■ **What the task requires**
When you restate the entries that follow, keep every word exactly and drop the pictures.

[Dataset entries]
* * *

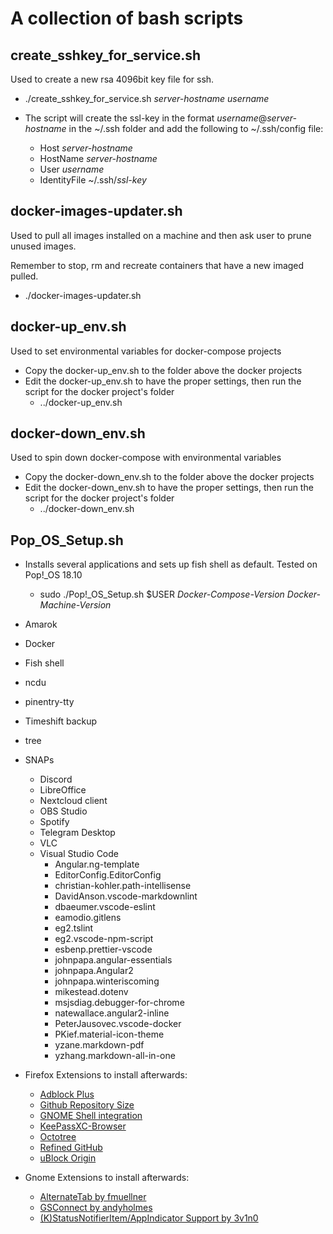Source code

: # A collection of bash scripts

## create_sshkey_for_service.sh

Used to create a new rsa 4096bit key file for ssh.

* ./create_sshkey_for_service.sh *server-hostname* *username*

* The script will create the ssl-key in the format *username*@*server-hostname* in the ~/.ssh folder and add the following to ~/.ssh/config file:

  * Host *server-hostname*
  * HostName *server-hostname*
  * User *username*
  * IdentityFile ~/.ssh/*ssl-key*

## docker-images-updater.sh

Used to pull all images installed on a machine and then ask user to prune unused images.

Remember to stop, rm and recreate containers that have a new imaged pulled.

* ./docker-images-updater.sh

## docker-up_env.sh

Used to set environmental variables for docker-compose projects

* Copy the docker-up_env.sh to the folder above the docker projects
* Edit the docker-up_env.sh to have the proper settings, then run the script for the docker project's folder
  * ../docker-up_env.sh

## docker-down_env.sh

Used to spin down docker-compose with environmental variables

* Copy the docker-down_env.sh to the folder above the docker projects
* Edit the docker-down_env.sh to have the proper settings, then run the script for the docker project's folder
  * ../docker-down_env.sh

## Pop_OS_Setup.sh

* Installs several applications and sets up fish shell as default. Tested on Pop!_OS 18.10
  * sudo ./Pop!_OS_Setup.sh $USER *Docker-Compose-Version* *Docker-Machine-Version*
* Amarok
* Docker
* Fish shell
* ncdu
* pinentry-tty
* Timeshift backup
* tree
* SNAPs
  * Discord
  * LibreOffice
  * Nextcloud client
  * OBS Studio
  * Spotify
  * Telegram Desktop
  * VLC
  * Visual Studio Code
    * Angular.ng-template
    * EditorConfig.EditorConfig
    * christian-kohler.path-intellisense
    * DavidAnson.vscode-markdownlint
    * dbaeumer.vscode-eslint
    * eamodio.gitlens
    * eg2.tslint
    * eg2.vscode-npm-script
    * esbenp.prettier-vscode
    * johnpapa.angular-essentials
    * johnpapa.Angular2
    * johnpapa.winteriscoming
    * mikestead.dotenv
    * msjsdiag.debugger-for-chrome
    * natewallace.angular2-inline
    * PeterJausovec.vscode-docker
    * PKief.material-icon-theme
    * yzane.markdown-pdf
    * yzhang.markdown-all-in-one

* Firefox Extensions to install afterwards:
  * [Adblock Plus](https://addons.mozilla.org/en-US/firefox/addon/adblock-plus/)
  * [Github Repository Size](https://addons.mozilla.org/en-US/firefox/addon/github-repo-size/)
  * [GNOME Shell integration](https://addons.mozilla.org/en-US/firefox/addon/gnome-shell-integration/)
  * [KeePassXC-Browser](https://addons.mozilla.org/en-US/firefox/addon/keepassxc-browser/)
  * [Octotree](https://addons.mozilla.org/en-US/firefox/addon/octotree/)
  * [Refined GitHub](https://addons.mozilla.org/en-US/firefox/addon/refined-github-/)
  * [uBlock Origin](https://addons.mozilla.org/en-US/firefox/addon/ublock-origin/)

* Gnome Extensions to install afterwards:
  * [AlternateTab by fmuellner](https://extensions.gnome.org/extension/15/alternatetab/)
  * [GSConnect by andyholmes](https://extensions.gnome.org/extension/1319/gsconnect/)
  * [(K)StatusNotifierItem/AppIndicator Support by 3v1n0](https://extensions.gnome.org/extension/615/appindicator-support/)
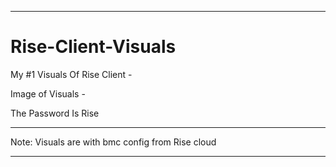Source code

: ---------------------------------------------------------------------------------------------------------------------------------------------------------------------------------------------------------------------------------------------------------------------

# Rise-Client-Visuals 


My #1 Visuals Of Rise Client - 

Image of Visuals -

The Password Is Rise




---------------------------------------------------------------------------------------------------------------------------------------------------------------------------------------------------------------------------------------------------------------------


Note: Visuals are with bmc config from Rise cloud


---------------------------------------------------------------------------------------------------------------------------------------------------------------------------------------------------------------------------------------------------------------------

* * *

■ **Response to the task**
Source code

: # A collection of bash scripts

## create_sshkey_for_service.sh

Used to create a new rsa 4096bit key file for ssh.

* ./create_sshkey_for_service.sh *server-hostname* *username*

* The script will create the ssl-key in the format *username*@*server-hostname* in the ~/.ssh folder and add the following to ~/.ssh/config file:

  * Host *server-hostname*
  * HostName *server-hostname*
  * User *username*
  * IdentityFile ~/.ssh/*ssl-key*

## docker-images-updater.sh

Used to pull all images installed on a machine and then ask user to prune unused images.

Remember to stop, rm and recreate containers that have a new imaged pulled.

* ./docker-images-updater.sh

## docker-up_env.sh

Used to set environmental variables for docker-compose projects

* Copy the docker-up_env.sh to the folder above the docker projects
* Edit the docker-up_env.sh to have the proper settings, then run the script for the docker project's folder
  * ../docker-up_env.sh

## docker-down_env.sh

Used to spin down docker-compose with environmental variables

* Copy the docker-down_env.sh to the folder above the docker projects
* Edit the docker-down_env.sh to have the proper settings, then run the script for the docker project's folder
  * ../docker-down_env.sh

## Pop_OS_Setup.sh

* Installs several applications and sets up fish shell as default. Tested on Pop!_OS 18.10
  * sudo ./Pop!_OS_Setup.sh $USER *Docker-Compose-Version* *Docker-Machine-Version*
* Amarok
* Docker
* Fish shell
* ncdu
* pinentry-tty
* Timeshift backup
* tree
* SNAPs
  * Discord
  * LibreOffice
  * Nextcloud client
  * OBS Studio
  * Spotify
  * Telegram Desktop
  * VLC
  * Visual Studio Code
    * Angular.ng-template
    * EditorConfig.EditorConfig
    * christian-kohler.path-intellisense
    * DavidAnson.vscode-markdownlint
    * dbaeumer.vscode-eslint
    * eamodio.gitlens
    * eg2.tslint
    * eg2.vscode-npm-script
    * esbenp.prettier-vscode
    * johnpapa.angular-essentials
    * johnpapa.Angular2
    * johnpapa.winteriscoming
    * mikestead.dotenv
    * msjsdiag.debugger-for-chrome
    * natewallace.angular2-inline
    * PeterJausovec.vscode-docker
    * PKief.material-icon-theme
    * yzane.markdown-pdf
    * yzhang.markdown-all-in-one

* Firefox Extensions to install afterwards:
  * [Adblock Plus](https://addons.mozilla.org/en-US/firefox/addon/adblock-plus/)
  * [Github Repository Size](https://addons.mozilla.org/en-US/firefox/addon/github-repo-size/)
  * [GNOME Shell integration](https://addons.mozilla.org/en-US/firefox/addon/gnome-shell-integration/)
  * [KeePassXC-Browser](https://addons.mozilla.org/en-US/firefox/addon/keepassxc-browser/)
  * [Octotree](https://addons.mozilla.org/en-US/firefox/addon/octotree/)
  * [Refined GitHub](https://addons.mozilla.org/en-US/firefox/addon/refined-github-/)
  * [uBlock Origin](https://addons.mozilla.org/en-US/firefox/addon/ublock-origin/)

* Gnome Extensions to install afterwards:
  * [AlternateTab by fmuellner](https://extensions.gnome.org/extension/15/alternatetab/)
  * [GSConnect by andyholmes](https://extensions.gnome.org/extension/1319/gsconnect/)
  * [(K)StatusNotifierItem/AppIndicator Support by 3v1n0](https://extensions.gnome.org/extension/615/appindicator-support/)
Source code

: ---------------------------------------------------------------------------------------------------------------------------------------------------------------------------------------------------------------------------------------------------------------------

# Rise-Client-Visuals 


My #1 Visuals Of Rise Client - 

Image of Visuals -

The Password Is Rise




---------------------------------------------------------------------------------------------------------------------------------------------------------------------------------------------------------------------------------------------------------------------


Note: Visuals are with bmc config from Rise cloud


---------------------------------------------------------------------------------------------------------------------------------------------------------------------------------------------------------------------------------------------------------------------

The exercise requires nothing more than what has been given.